**Required work**
Using the records below, give the number of lines where the string "easily" shows up. Add nothing to it.

Pictures paired with source code:
********

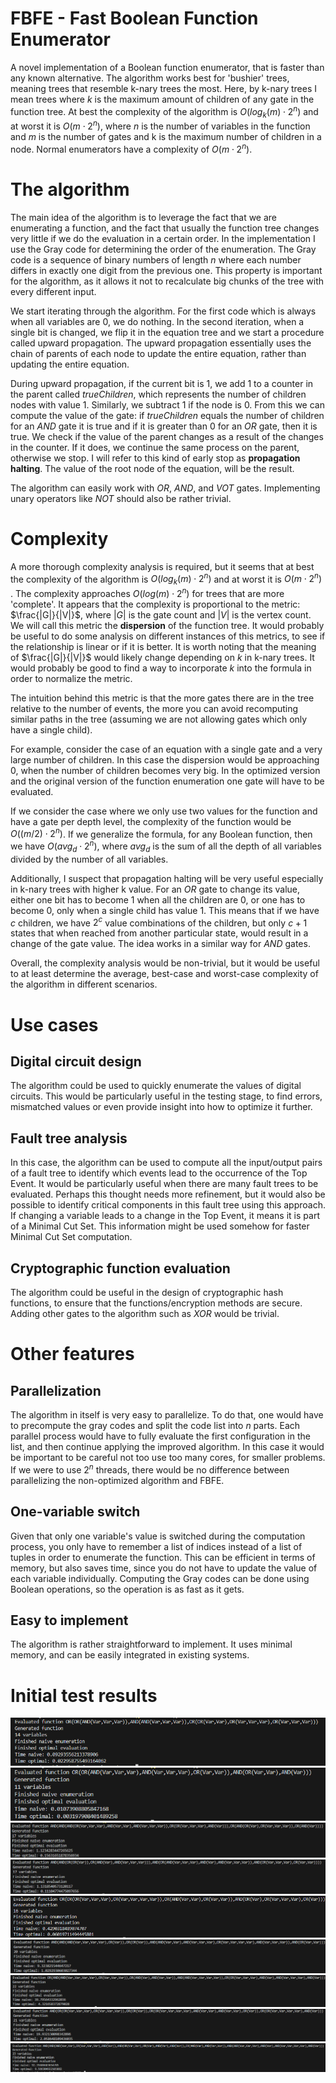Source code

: 
# FBFE - Fast Boolean Function Enumerator

A novel implementation of a Boolean function enumerator, that is faster than any known alternative. The algorithm works best for 'bushier' trees, meaning trees that resemble k-nary trees the most. Here, by k-nary trees I mean trees where $k$ is the maximum amount of children of any gate in the function tree. At best the complexity of the algorithm is $O(log_k(m) \cdot 2^n)$ and at worst it is $O(m \cdot 2^n)$, where $n$ is the number of variables in the function and $m$ is the number of gates and k is the maximum number of children in a node. Normal enumerators have a complexity of $O(m \cdot 2^n)$.

# The algorithm
The main idea of the algorithm is to leverage the fact that we are enumerating a function, and the fact that usually the function tree changes very little if we do the evaluation in a certain order. In the implementation I use the Gray code for determining the order of the enumeration. The Gray code is a sequence of binary numbers of length $n$ where each number differs in exactly one digit from the previous one. This property is important for the algorithm, as it allows it not to recalculate big chunks of the tree with every different input.

We start iterating through the algorithm. For the first code which is always when all variables are 0, we do nothing. In the second iteration, when a single bit is changed, we flip it in the equation tree and we start a procedure called upward propagation. The upward propagation essentially uses the chain of parents of each node to update the entire equation, rather than updating the entire equation.

During upward propagation, if the current bit is $1$, we add 1 to a counter in the parent called $trueChildren$, which represents the number of children nodes with value $1$. Similarly, we subtract $1$ if the node is 0. From this we can compute the value of the gate: if $trueChildren$ equals the number of children for an $AND$ gate it is true and if it is greater than 0 for an $OR$ gate, then it is true. We check if the value of the parent changes as a result of the changes in the counter. If it does, we continue the same process on the parent, otherwise we stop. I will refer to this kind of early stop as **propagation halting**. The value of the root node of the equation, will be the result.

The algorithm can easily work with $OR$, $AND$, and $VOT$ gates. Implementing unary operators like $NOT$ should also be rather trivial.

# Complexity

A more thorough complexity analysis is required, but it seems that at best the complexity of the algorithm is $O(log_k(m) \cdot 2^n)$ and at worst it is $O(m \cdot 2^n)$ . The complexity approaches $O(log(m) \cdot 2^n)$ for trees that are more 'complete'. It appears that the complexity is proportional to the metric: $\frac{|G|}{|V|}$, where $|G|$ is the gate count and $|V|$ is the vertex count. We will call this metric the **dispersion** of the function tree. It would probably be useful to do some analysis on different instances of this metrics, to see if the relationship is linear or if it is better.  It is worth noting that the meaning of $\frac{|G|}{|V|}$ would likely change depending on $k$ in k-nary trees. It would probably be good to find a way to incorporate $k$ into the formula in order to normalize the metric.

The intuition behind this metric is that the more gates there are in the tree relative to the number of events, the more you can avoid recomputing similar paths in the tree (assuming we are not allowing gates which only have a single child).

For example, consider the case of an equation with a single gate and a very large number of children. In this case the dispersion would be approaching $0$, when the number of children becomes very big. In the optimized version and the original version of the function enumeration one gate will have to be evaluated.

If we consider the case where we only use two values for the function and have a gate per depth level, the complexity of the function would be $O((m/2) \cdot 2^n)$. If we generalize the formula, for any Boolean function, then we have $O(avg_d \cdot 2^n)$, where $avg_d$ is the sum of all the depth of all variables divided by the number of all variables.

Additionally, I suspect that propagation halting will be very useful especially in k-nary trees with higher k value. For an $OR$ gate to change its value, either one bit has to become $1$ when all the children are $0$, or one has to become $0$, only when a single child has value $1$. This means that if we have $c$ children, we have $2^c$ value combinations of the children, but only $c + 1$ states that when reached from another particular state, would result in a change of the gate value. The idea works in a similar way for $AND$ gates.

Overall, the complexity analysis would be non-trivial, but it would be useful to at least determine the average, best-case and worst-case complexity of the algorithm in different scenarios.

# Use cases

## Digital circuit design
The algorithm could be used to quickly enumerate the values of digital circuits. This would be particularly useful in the testing stage, to find errors, mismatched values or even provide insight into how to optimize it further.

## Fault tree analysis
In this case, the algorithm can be used to compute all the input/output pairs of a fault tree to identify which events lead to the occurrence of the Top Event. It would be particularly useful when there are many fault trees to be evaluated. Perhaps this thought needs more refinement, but it would also be possible to identify critical components in this fault tree using this approach. If changing a variable leads to a change in the Top Event, it means it is part of a Minimal Cut Set. This information might be used somehow for faster Minimal Cut Set computation.

## Cryptographic function evaluation

The algorithm could be useful in the design of cryptographic hash functions, to ensure that the functions/encryption methods are secure. Adding other gates to the algorithm such as $XOR$ would be trivial.
# Other features

## Parallelization

The algorithm in itself is very easy to parallelize. To do that, one would have to precompute the gray codes and split the code list into $n$ parts. Each parallel process would have to fully evaluate the first configuration in the list, and then continue applying the improved algorithm. In this case it would be important to be careful not too use too many cores,  for smaller problems. If we were to use $2^n$ threads, there would be no difference between parallelizing the non-optimized algorithm and FBFE.

## One-variable switch

Given that only one variable's value is switched during the computation process, you only have to remember a list of indices instead of a list of tuples in order to enumerate the function. This can be efficient in terms of memory, but also saves time, since you do not have to update the value of each variable individually. Computing the Gray codes can be done using Boolean operations, so the operation is as fast as it gets.

## Easy to implement
The algorithm is rather straightforward to implement. It uses minimal memory, and can be easily integrated in existing systems.

# Initial test results

![Alt text](test_results/image.png)
![Alt text](test_results/image-1.png)
![Alt text](test_results/image-2.png)
![Alt text](test_results/image-3.png)
![Alt text](test_results/image-4.png)
![Alt text](test_results/image-5.png)
![Alt text](test_results/image-6.png)
![Alt text](test_results/image-7.png)
![Alt text](test_results/image-8.png)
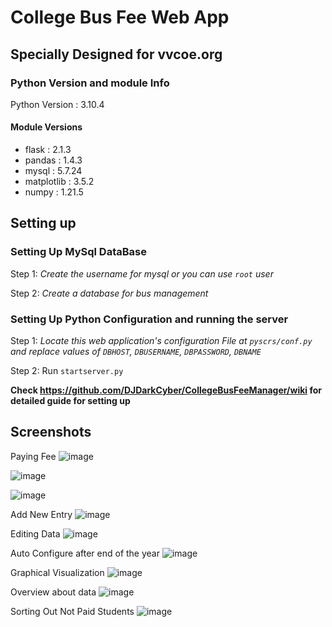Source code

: # College Bus Fee Web App
## Specially Designed for vvcoe.org

### Python Version and module Info

Python Version : 3.10.4

#### Module Versions

* flask : 2.1.3
* pandas : 1.4.3
* mysql : 5.7.24
* matplotlib : 3.5.2
* numpy : 1.21.5

## Setting up

### Setting Up MySql DataBase

Step 1: *Create the username for mysql or you can use `root` user*

Step 2: *Create a database for bus management*

### Setting Up Python Configuration and running the server

Step 1: *Locate this web application's configuration File at `pyscrs/conf.py` and replace values of `DBHOST`, `DBUSERNAME`, `DBPASSWORD`, `DBNAME`*

Step 2: Run `startserver.py`

**Check https://github.com/DJDarkCyber/CollegeBusFeeManager/wiki for detailed guide for setting up**

## Screenshots

Paying Fee
![image](https://user-images.githubusercontent.com/86729101/195604061-d2658ac8-1f1f-479e-9ede-e4e3a78e2714.png)


![image](https://user-images.githubusercontent.com/86729101/195604245-c56d5c59-638a-45a5-86aa-1fa9b70861a7.png)


![image](https://user-images.githubusercontent.com/86729101/195604338-48b7e211-32ab-4f6d-ae63-3cd29d58919a.png)

Add New Entry
![image](https://user-images.githubusercontent.com/86729101/195604439-be70164d-2c33-42d7-a703-dd702ca4e887.png)

Editing Data
![image](https://user-images.githubusercontent.com/86729101/195604583-3617c88a-9e06-473f-af66-a4254c3ca003.png)

Auto Configure after end of the year
![image](https://user-images.githubusercontent.com/86729101/195604695-468c7cf3-9161-4731-a9e6-b9ee02be5f4b.png)

Graphical Visualization
![image](https://user-images.githubusercontent.com/86729101/195604822-8cff4d43-cc05-47ea-bdbb-11cb6b99e930.png)

Overview about data
![image](https://user-images.githubusercontent.com/86729101/195605186-ea905ed2-cd87-474f-bdfd-691a5508309c.png)

Sorting Out Not Paid Students
![image](https://user-images.githubusercontent.com/86729101/195605324-8322220c-9908-49a1-9f71-8e3ae837cc40.png)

********

**Exercise answer**
2